→ **Data extracted from a collection**
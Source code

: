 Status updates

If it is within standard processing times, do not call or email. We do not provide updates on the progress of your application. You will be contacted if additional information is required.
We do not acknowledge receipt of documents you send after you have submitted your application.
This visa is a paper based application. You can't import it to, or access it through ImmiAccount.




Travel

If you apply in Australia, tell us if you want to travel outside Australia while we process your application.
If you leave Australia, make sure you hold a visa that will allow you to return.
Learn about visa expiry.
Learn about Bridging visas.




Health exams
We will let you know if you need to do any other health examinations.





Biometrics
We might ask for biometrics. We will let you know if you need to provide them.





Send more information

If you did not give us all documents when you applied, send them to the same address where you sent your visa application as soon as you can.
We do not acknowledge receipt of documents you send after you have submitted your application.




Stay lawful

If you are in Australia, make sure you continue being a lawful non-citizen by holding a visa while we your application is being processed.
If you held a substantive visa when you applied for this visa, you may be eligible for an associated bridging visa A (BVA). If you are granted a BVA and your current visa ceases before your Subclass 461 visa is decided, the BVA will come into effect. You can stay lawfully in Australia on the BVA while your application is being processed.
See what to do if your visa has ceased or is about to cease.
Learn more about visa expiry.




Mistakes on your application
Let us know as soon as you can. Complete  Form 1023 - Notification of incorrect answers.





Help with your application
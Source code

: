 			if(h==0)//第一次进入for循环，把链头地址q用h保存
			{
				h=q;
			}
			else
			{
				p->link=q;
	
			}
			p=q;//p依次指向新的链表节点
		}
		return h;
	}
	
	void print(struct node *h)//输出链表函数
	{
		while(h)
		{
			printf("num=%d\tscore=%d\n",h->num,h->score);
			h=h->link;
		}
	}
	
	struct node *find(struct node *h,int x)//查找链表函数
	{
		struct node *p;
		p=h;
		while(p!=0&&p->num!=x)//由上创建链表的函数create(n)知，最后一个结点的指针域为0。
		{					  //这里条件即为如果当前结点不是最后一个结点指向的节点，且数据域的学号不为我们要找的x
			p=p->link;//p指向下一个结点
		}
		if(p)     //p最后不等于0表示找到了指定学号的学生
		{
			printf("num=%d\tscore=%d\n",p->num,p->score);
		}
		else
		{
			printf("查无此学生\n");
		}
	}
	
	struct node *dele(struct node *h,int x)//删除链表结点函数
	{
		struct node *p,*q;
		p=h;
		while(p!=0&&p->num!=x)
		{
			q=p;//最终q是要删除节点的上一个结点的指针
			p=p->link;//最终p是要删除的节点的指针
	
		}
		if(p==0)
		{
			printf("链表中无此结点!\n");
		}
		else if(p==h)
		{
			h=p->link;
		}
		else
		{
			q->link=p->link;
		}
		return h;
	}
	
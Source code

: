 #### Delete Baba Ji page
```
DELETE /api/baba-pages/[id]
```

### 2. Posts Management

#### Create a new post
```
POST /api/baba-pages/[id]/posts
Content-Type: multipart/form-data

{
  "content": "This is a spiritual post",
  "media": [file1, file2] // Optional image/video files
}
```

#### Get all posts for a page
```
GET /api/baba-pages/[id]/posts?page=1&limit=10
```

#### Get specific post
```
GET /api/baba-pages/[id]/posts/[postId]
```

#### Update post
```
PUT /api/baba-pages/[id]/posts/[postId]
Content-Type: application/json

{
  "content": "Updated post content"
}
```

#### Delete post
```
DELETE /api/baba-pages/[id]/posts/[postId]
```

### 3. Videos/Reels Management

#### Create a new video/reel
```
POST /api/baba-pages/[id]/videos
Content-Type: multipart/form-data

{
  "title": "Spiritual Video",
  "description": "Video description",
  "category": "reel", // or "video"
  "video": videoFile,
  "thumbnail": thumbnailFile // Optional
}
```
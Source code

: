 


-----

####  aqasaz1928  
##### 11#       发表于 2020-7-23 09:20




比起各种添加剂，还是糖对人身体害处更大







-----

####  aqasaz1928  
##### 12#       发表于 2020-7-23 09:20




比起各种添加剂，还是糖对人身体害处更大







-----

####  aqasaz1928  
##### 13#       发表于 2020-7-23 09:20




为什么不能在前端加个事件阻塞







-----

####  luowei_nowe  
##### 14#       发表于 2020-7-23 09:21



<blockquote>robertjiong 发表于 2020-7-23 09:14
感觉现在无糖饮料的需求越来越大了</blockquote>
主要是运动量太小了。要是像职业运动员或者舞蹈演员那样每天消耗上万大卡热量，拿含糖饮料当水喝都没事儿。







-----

→ **Work instructions**
Start at the top line of the records and retype them all exactly.

→ **Solution**
Source code

: Status updates

If it is within standard processing times, do not call or email. We do not provide updates on the progress of your application. You will be contacted if additional information is required.
We do not acknowledge receipt of documents you send after you have submitted your application.
This visa is a paper based application. You can't import it to, or access it through ImmiAccount.




Travel

If you apply in Australia, tell us if you want to travel outside Australia while we process your application.
If you leave Australia, make sure you hold a visa that will allow you to return.
Learn about visa expiry.
Learn about Bridging visas.




Health exams
We will let you know if you need to do any other health examinations.





Biometrics
We might ask for biometrics. We will let you know if you need to provide them.





Send more information

If you did not give us all documents when you applied, send them to the same address where you sent your visa application as soon as you can.
We do not acknowledge receipt of documents you send after you have submitted your application.




Stay lawful

If you are in Australia, make sure you continue being a lawful non-citizen by holding a visa while we your application is being processed.
If you held a substantive visa when you applied for this visa, you may be eligible for an associated bridging visa A (BVA). If you are granted a BVA and your current visa ceases before your Subclass 461 visa is decided, the BVA will come into effect. You can stay lawfully in Australia on the BVA while your application is being processed.
See what to do if your visa has ceased or is about to cease.
Learn more about visa expiry.




Mistakes on your application
Let us know as soon as you can. Complete  Form 1023 - Notification of incorrect answers.





Help with your application
Source code

: 			if(h==0)//第一次进入for循环，把链头地址q用h保存
			{
				h=q;
			}
			else
			{
				p->link=q;
	
			}
			p=q;//p依次指向新的链表节点
		}
		return h;
	}
	
	void print(struct node *h)//输出链表函数
	{
		while(h)
		{
			printf("num=%d\tscore=%d\n",h->num,h->score);
			h=h->link;
		}
	}
	
	struct node *find(struct node *h,int x)//查找链表函数
	{
		struct node *p;
		p=h;
		while(p!=0&&p->num!=x)//由上创建链表的函数create(n)知，最后一个结点的指针域为0。
		{					  //这里条件即为如果当前结点不是最后一个结点指向的节点，且数据域的学号不为我们要找的x
			p=p->link;//p指向下一个结点
		}
		if(p)     //p最后不等于0表示找到了指定学号的学生
		{
			printf("num=%d\tscore=%d\n",p->num,p->score);
		}
		else
		{
			printf("查无此学生\n");
		}
	}
	
	struct node *dele(struct node *h,int x)//删除链表结点函数
	{
		struct node *p,*q;
		p=h;
		while(p!=0&&p->num!=x)
		{
			q=p;//最终q是要删除节点的上一个结点的指针
			p=p->link;//最终p是要删除的节点的指针
	
		}
		if(p==0)
		{
			printf("链表中无此结点!\n");
		}
		else if(p==h)
		{
			h=p->link;
		}
		else
		{
			q->link=p->link;
		}
		return h;
	}
	
Source code

: #### Delete Baba Ji page
```
DELETE /api/baba-pages/[id]
```

### 2. Posts Management

#### Create a new post
```
POST /api/baba-pages/[id]/posts
Content-Type: multipart/form-data

{
  "content": "This is a spiritual post",
  "media": [file1, file2] // Optional image/video files
}
```

#### Get all posts for a page
```
GET /api/baba-pages/[id]/posts?page=1&limit=10
```

#### Get specific post
```
GET /api/baba-pages/[id]/posts/[postId]
```

#### Update post
```
PUT /api/baba-pages/[id]/posts/[postId]
Content-Type: application/json

{
  "content": "Updated post content"
}
```

#### Delete post
```
DELETE /api/baba-pages/[id]/posts/[postId]
```

### 3. Videos/Reels Management

#### Create a new video/reel
```
POST /api/baba-pages/[id]/videos
Content-Type: multipart/form-data

{
  "title": "Spiritual Video",
  "description": "Video description",
  "category": "reel", // or "video"
  "video": videoFile,
  "thumbnail": thumbnailFile // Optional
}
```
Source code

: 


-----

####  aqasaz1928  
##### 11#       发表于 2020-7-23 09:20




比起各种添加剂，还是糖对人身体害处更大







-----

####  aqasaz1928  
##### 12#       发表于 2020-7-23 09:20




比起各种添加剂，还是糖对人身体害处更大







-----

####  aqasaz1928  
##### 13#       发表于 2020-7-23 09:20




为什么不能在前端加个事件阻塞







-----

####  luowei_nowe  
##### 14#       发表于 2020-7-23 09:21



<blockquote>robertjiong 发表于 2020-7-23 09:14
感觉现在无糖饮料的需求越来越大了</blockquote>
主要是运动量太小了。要是像职业运动员或者舞蹈演员那样每天消耗上万大卡热量，拿含糖饮料当水喝都没事儿。







-----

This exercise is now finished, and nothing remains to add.